WHAT YOU ARE ASKED TO DO
The reply should hold every line of the listing exactly, and none of its images.

** INFORMATION GIVEN follows **

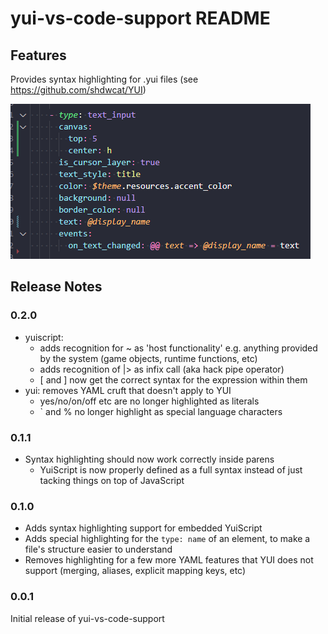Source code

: # yui-vs-code-support README

## Features

Provides syntax highlighting for .yui files (see https://github.com/shdwcat/YUI)

![image of YUI syntax highlighting in the vs code text editor](images/highlighting.png)

## Release Notes

### 0.2.0
* yuiscript:
	* adds recognition for ~ as 'host functionality' e.g. anything provided by the system (game objects, runtime functions, etc)
	* adds recognition of |> as infix call (aka hack pipe operator)
	* [ and ] now get the correct syntax for the expression within them
* yui: removes YAML cruft that doesn't apply to YUI
	* yes/no/on/off etc are no longer highlighted as literals
	* ` and % no longer highlight as special language characters

### 0.1.1
* Syntax highlighting should now work correctly inside parens
	* YuiScript is now properly defined as a full syntax instead of just tacking things on top of JavaScript

### 0.1.0

* Adds syntax highlighting support for embedded YuiScript
* Adds special highlighting for the `type: name` of an element, to make a file's structure easier to understand
* Removes highlighting for a few more YAML features that YUI does not support (merging, aliases, explicit mapping keys, etc)

### 0.0.1

Initial release of yui-vs-code-support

** End of INFORMATION GIVEN **

ANSWER BOX
Source code

: # yui-vs-code-support README

## Features

Provides syntax highlighting for .yui files (see https://github.com/shdwcat/YUI)

![image of YUI syntax highlighting in the vs code text editor](images/highlighting.png)

## Release Notes

### 0.2.0
* yuiscript:
	* adds recognition for ~ as 'host functionality' e.g. anything provided by the system (game objects, runtime functions, etc)
	* adds recognition of |> as infix call (aka hack pipe operator)
	* [ and ] now get the correct syntax for the expression within them
* yui: removes YAML cruft that doesn't apply to YUI
	* yes/no/on/off etc are no longer highlighted as literals
	* ` and % no longer highlight as special language characters

### 0.1.1
* Syntax highlighting should now work correctly inside parens
	* YuiScript is now properly defined as a full syntax instead of just tacking things on top of JavaScript

### 0.1.0

* Adds syntax highlighting support for embedded YuiScript
* Adds special highlighting for the `type: name` of an element, to make a file's structure easier to understand
* Removes highlighting for a few more YAML features that YUI does not support (merging, aliases, explicit mapping keys, etc)

### 0.0.1

Initial release of yui-vs-code-support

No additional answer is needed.